To do:
Below are the records; copy exactly the stretch from the line containing "8,604 followers" through the line containing "[![Instagram post shared", both ends included, and nothing else.
START Records to use
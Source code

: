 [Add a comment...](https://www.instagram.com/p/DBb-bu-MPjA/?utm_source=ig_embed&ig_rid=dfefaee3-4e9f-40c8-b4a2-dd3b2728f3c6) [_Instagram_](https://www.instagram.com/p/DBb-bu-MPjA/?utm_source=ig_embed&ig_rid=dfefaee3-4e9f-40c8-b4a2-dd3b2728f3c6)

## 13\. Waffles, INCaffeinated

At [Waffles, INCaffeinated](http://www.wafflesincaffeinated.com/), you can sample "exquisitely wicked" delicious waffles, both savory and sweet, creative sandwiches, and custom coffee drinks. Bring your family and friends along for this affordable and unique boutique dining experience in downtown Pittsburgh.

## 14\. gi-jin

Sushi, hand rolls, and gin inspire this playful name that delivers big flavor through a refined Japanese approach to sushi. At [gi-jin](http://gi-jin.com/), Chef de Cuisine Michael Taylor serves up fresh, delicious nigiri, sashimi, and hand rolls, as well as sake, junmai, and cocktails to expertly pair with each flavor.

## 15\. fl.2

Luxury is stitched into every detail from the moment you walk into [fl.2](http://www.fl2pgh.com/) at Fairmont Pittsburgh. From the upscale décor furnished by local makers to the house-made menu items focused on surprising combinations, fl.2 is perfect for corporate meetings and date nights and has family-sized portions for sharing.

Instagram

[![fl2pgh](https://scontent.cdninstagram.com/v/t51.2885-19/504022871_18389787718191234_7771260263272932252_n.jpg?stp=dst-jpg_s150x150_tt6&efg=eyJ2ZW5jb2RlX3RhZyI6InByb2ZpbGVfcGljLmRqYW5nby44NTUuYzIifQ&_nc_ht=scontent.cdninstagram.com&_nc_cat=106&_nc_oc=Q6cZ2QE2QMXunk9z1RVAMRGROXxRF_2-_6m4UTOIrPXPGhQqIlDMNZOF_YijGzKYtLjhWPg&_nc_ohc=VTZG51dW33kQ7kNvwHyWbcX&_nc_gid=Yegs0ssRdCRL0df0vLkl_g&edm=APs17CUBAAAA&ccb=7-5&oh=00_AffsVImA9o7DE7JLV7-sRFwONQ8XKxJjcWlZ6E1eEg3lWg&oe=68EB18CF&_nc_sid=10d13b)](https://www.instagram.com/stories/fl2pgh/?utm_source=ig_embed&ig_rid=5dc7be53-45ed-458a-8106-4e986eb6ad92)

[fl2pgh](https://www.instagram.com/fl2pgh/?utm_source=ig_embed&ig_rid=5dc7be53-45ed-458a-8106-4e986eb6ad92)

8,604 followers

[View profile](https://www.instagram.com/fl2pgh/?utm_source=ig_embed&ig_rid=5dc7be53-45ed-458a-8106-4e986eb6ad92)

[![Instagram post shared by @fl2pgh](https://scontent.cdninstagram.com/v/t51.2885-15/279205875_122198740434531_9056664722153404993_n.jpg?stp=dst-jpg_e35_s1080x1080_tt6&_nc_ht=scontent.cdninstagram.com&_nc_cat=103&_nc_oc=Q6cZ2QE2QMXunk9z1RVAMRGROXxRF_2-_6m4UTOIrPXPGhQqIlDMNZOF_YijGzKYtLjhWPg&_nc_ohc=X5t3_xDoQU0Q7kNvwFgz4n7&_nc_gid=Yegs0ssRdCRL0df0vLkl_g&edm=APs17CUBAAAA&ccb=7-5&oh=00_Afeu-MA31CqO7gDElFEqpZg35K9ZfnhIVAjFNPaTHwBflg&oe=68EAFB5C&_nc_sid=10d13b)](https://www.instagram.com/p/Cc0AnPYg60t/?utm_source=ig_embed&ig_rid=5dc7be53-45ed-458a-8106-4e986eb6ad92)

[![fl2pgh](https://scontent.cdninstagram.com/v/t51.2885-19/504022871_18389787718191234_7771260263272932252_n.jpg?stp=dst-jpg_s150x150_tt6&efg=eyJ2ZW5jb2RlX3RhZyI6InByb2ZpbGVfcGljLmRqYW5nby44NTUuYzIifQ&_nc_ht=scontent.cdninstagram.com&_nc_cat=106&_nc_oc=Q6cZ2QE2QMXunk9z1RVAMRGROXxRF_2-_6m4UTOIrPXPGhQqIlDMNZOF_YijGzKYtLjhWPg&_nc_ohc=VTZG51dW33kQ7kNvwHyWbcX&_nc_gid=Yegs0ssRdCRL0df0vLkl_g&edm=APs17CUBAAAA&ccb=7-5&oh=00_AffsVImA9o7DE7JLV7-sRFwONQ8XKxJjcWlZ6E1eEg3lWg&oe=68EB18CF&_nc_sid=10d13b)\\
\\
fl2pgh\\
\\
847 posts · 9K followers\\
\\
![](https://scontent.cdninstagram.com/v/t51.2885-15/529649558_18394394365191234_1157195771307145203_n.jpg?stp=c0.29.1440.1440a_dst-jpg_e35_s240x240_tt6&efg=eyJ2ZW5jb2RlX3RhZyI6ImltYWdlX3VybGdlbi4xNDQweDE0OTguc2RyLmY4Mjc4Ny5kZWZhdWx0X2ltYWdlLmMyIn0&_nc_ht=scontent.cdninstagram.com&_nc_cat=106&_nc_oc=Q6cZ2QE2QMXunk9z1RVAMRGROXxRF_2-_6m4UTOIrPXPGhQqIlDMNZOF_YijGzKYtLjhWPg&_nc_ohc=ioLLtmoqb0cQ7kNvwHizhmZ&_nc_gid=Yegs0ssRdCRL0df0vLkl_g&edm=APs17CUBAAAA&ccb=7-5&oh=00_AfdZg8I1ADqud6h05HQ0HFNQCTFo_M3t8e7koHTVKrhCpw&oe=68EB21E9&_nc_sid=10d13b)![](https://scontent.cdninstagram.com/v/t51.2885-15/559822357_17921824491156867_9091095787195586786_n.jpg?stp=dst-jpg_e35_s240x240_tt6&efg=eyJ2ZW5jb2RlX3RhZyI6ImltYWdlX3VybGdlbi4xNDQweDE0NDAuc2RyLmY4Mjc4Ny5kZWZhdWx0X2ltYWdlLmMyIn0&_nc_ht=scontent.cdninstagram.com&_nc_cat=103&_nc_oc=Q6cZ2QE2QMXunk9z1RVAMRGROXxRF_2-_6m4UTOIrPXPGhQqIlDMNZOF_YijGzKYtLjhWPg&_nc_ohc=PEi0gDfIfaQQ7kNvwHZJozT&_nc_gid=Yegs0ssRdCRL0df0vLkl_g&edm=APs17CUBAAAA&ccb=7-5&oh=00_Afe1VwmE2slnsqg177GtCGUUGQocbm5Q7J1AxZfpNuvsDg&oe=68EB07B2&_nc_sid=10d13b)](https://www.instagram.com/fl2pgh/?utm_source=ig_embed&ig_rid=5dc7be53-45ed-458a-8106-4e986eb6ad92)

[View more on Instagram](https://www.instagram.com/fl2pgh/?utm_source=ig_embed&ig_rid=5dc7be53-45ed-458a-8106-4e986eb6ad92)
END Records to use
Response:
8,604 followers

[View profile](https://www.instagram.com/fl2pgh/?utm_source=ig_embed&ig_rid=5dc7be53-45ed-458a-8106-4e986eb6ad92)

[![Instagram post shared by @fl2pgh](https://scontent.cdninstagram.com/v/t51.2885-15/279205875_122198740434531_9056664722153404993_n.jpg?stp=dst-jpg_e35_s1080x1080_tt6&_nc_ht=scontent.cdninstagram.com&_nc_cat=103&_nc_oc=Q6cZ2QE2QMXunk9z1RVAMRGROXxRF_2-_6m4UTOIrPXPGhQqIlDMNZOF_YijGzKYtLjhWPg&_nc_ohc=X5t3_xDoQU0Q7kNvwFgz4n7&_nc_gid=Yegs0ssRdCRL0df0vLkl_g&edm=APs17CUBAAAA&ccb=7-5&oh=00_Afeu-MA31CqO7gDElFEqpZg35K9ZfnhIVAjFNPaTHwBflg&oe=68EAFB5C&_nc_sid=10d13b)](https://www.instagram.com/p/Cc0AnPYg60t/?utm_source=ig_embed&ig_rid=5dc7be53-45ed-458a-8106-4e986eb6ad92)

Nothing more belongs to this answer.